§ **DATASET CONTENT**:
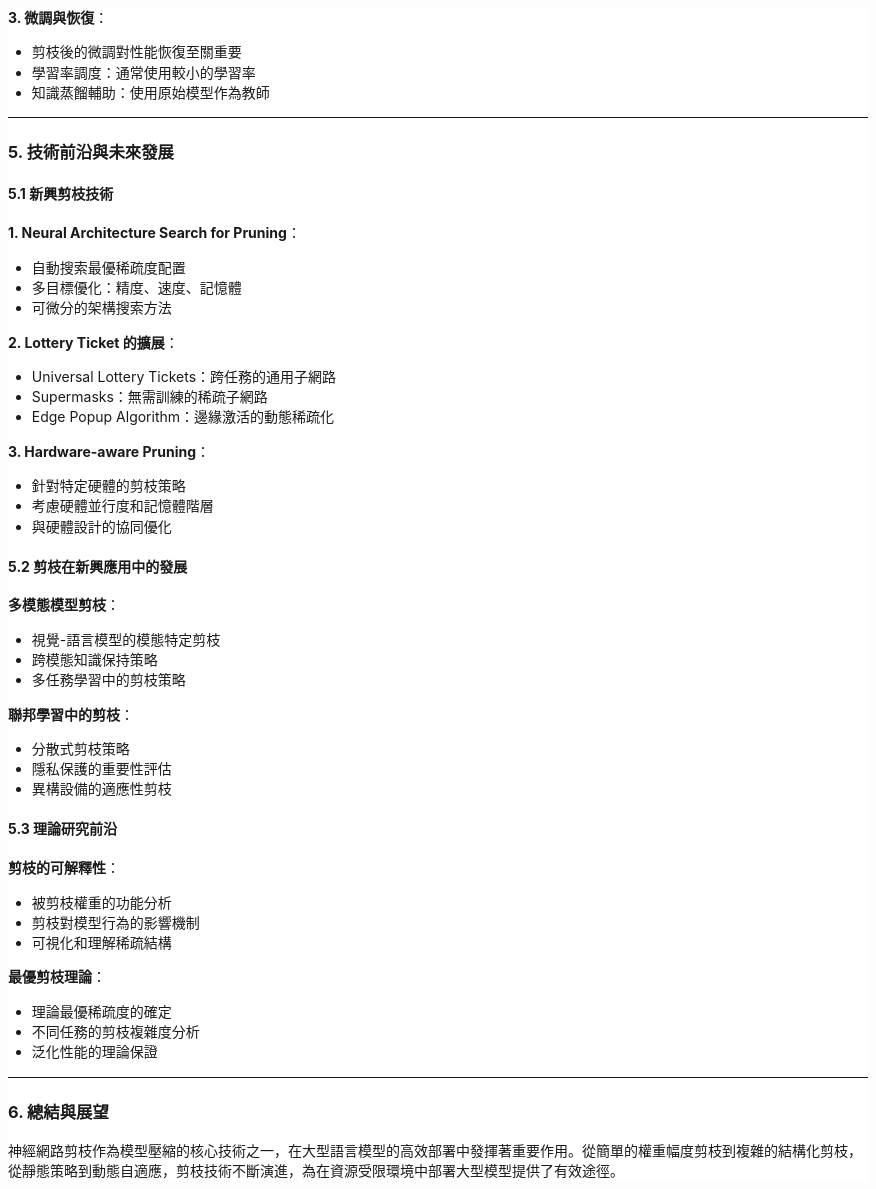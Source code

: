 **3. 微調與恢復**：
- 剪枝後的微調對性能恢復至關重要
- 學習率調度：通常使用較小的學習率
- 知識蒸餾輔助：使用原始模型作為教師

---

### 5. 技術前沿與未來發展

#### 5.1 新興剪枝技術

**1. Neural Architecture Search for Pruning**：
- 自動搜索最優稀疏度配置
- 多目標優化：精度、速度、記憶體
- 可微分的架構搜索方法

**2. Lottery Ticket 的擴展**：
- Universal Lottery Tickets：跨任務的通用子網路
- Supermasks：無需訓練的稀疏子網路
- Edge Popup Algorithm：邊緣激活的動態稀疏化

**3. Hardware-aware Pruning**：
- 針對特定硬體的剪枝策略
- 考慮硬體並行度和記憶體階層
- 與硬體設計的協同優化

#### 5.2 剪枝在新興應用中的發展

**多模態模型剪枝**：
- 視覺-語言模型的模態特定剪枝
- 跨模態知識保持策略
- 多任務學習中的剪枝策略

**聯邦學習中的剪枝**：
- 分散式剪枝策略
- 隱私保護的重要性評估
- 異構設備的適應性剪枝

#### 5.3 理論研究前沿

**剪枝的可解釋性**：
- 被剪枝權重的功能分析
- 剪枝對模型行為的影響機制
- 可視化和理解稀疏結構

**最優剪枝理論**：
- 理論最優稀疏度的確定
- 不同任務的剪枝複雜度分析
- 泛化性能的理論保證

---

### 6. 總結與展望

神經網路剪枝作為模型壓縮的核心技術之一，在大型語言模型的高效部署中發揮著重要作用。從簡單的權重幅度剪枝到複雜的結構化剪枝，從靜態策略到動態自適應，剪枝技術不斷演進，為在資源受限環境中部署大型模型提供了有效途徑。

§ **DIRECTIONS FOR THIS TASK**: Using the records above, please retype only the run of lines from the line holding "### 6. 總結與展望" through the last line, both ends included.

§ **ANSWER TO THE EXERCISE**:
### 6. 總結與展望

神經網路剪枝作為模型壓縮的核心技術之一，在大型語言模型的高效部署中發揮著重要作用。從簡單的權重幅度剪枝到複雜的結構化剪枝，從靜態策略到動態自適應，剪枝技術不斷演進，為在資源受限環境中部署大型模型提供了有效途徑。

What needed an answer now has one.